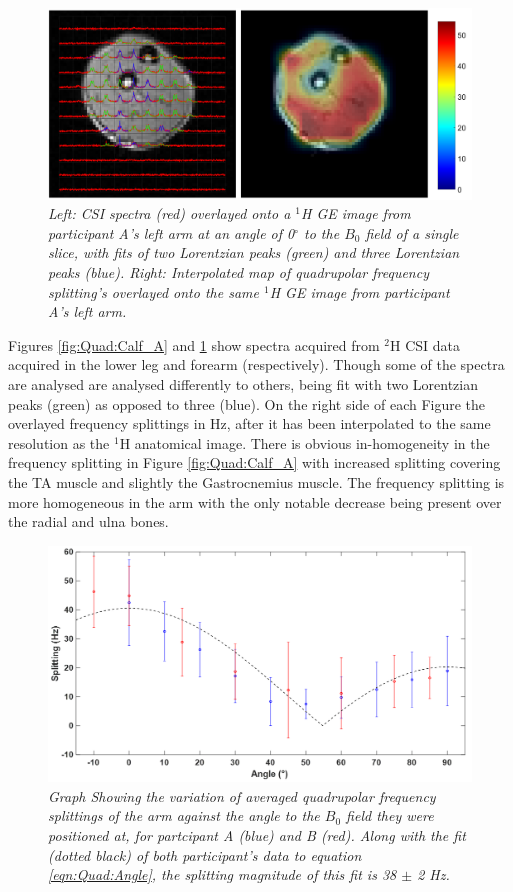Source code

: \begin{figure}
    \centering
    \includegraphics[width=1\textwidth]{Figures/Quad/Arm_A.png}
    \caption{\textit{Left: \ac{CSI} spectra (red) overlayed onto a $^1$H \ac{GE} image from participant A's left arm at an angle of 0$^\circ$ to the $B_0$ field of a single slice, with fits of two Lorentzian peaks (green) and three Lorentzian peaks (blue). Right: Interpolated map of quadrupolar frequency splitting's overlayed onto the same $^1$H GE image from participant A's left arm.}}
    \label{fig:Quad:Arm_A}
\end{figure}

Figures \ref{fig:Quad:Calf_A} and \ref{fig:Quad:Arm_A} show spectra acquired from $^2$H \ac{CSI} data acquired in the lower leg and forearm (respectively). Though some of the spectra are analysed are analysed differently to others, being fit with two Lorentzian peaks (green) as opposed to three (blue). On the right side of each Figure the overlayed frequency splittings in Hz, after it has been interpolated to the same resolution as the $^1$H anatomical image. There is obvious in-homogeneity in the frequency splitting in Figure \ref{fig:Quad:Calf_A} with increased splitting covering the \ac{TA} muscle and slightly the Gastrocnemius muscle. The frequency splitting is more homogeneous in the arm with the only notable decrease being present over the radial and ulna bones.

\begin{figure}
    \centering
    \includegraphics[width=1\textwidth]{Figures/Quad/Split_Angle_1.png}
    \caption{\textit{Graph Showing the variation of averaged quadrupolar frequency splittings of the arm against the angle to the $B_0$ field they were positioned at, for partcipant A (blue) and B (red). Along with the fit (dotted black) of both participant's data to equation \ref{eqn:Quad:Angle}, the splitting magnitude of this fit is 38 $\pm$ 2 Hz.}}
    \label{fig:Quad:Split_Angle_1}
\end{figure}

┄┄┄┄┄┄┄┄┄┄┄┄┄┄┄┄┄┄┄┄

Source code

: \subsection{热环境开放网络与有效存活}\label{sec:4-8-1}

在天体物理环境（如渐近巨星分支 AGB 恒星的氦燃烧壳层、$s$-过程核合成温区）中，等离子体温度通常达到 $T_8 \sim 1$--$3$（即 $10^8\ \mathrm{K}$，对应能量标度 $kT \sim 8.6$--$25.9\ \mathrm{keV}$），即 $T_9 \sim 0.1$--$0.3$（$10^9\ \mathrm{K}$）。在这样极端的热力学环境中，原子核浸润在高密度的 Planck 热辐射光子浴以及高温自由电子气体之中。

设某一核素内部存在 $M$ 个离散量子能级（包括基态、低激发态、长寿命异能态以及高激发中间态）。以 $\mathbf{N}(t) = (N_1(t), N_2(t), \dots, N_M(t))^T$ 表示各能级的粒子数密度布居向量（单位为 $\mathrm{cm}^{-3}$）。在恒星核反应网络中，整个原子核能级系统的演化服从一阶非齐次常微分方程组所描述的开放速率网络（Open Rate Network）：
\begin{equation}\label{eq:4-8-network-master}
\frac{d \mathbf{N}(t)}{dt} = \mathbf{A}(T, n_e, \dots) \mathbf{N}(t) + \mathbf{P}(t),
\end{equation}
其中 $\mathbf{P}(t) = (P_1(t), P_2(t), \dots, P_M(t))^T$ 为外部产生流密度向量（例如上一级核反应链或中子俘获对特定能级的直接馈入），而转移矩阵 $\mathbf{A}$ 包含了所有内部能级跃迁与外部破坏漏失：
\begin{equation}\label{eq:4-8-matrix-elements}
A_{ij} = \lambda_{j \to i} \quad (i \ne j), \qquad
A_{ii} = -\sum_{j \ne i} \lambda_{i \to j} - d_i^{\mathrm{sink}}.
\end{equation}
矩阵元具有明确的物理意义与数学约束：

┄┄┄┄┄┄┄┄┄┄┄┄┄┄┄┄┄┄┄┄

→ **What to work on**: From the line containing "P_2(t), \dots, P_M(t))^T$" down to the line containing "矩阵元具有明确的物理意义与数学约束：" in the material above, reproduce every line exactly, including the two end lines.

→ **Task output**:
其中 $\mathbf{P}(t) = (P_1(t), P_2(t), \dots, P_M(t))^T$ 为外部产生流密度向量（例如上一级核反应链或中子俘获对特定能级的直接馈入），而转移矩阵 $\mathbf{A}$ 包含了所有内部能级跃迁与外部破坏漏失：
\begin{equation}\label{eq:4-8-matrix-elements}
A_{ij} = \lambda_{j \to i} \quad (i \ne j), \qquad
A_{ii} = -\sum_{j \ne i} \lambda_{i \to j} - d_i^{\mathrm{sink}}.
\end{equation}
矩阵元具有明确的物理意义与数学约束：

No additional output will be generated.